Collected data
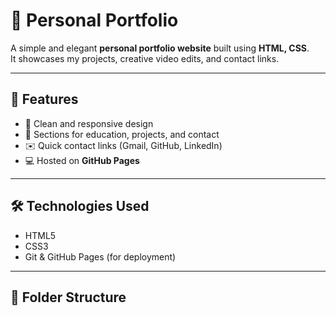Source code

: # 🌸 Personal Portfolio

A simple and elegant **personal portfolio website** built using **HTML, CSS**.  
It showcases my projects, creative video edits, and contact links.

---

## 🚀 Features
- 🎨 Clean and responsive design  
- 🧠 Sections for education, projects, and contact  
- ✉️ Quick contact links (Gmail, GitHub, LinkedIn)  
- 💻 Hosted on **GitHub Pages**

---

## 🛠️ Technologies Used
- HTML5  
- CSS3  
- Git & GitHub Pages (for deployment)

---

## 📂 Folder Structure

* _Task item_:
Retype the data above exactly; pictures are not part of the copy.

* _Solved exercise_:
Source code

: # 🌸 Personal Portfolio

A simple and elegant **personal portfolio website** built using **HTML, CSS**.  
It showcases my projects, creative video edits, and contact links.

---

## 🚀 Features
- 🎨 Clean and responsive design  
- 🧠 Sections for education, projects, and contact  
- ✉️ Quick contact links (Gmail, GitHub, LinkedIn)  
- 💻 Hosted on **GitHub Pages**

---

## 🛠️ Technologies Used
- HTML5  
- CSS3  
- Git & GitHub Pages (for deployment)

---

## 📂 Folder Structure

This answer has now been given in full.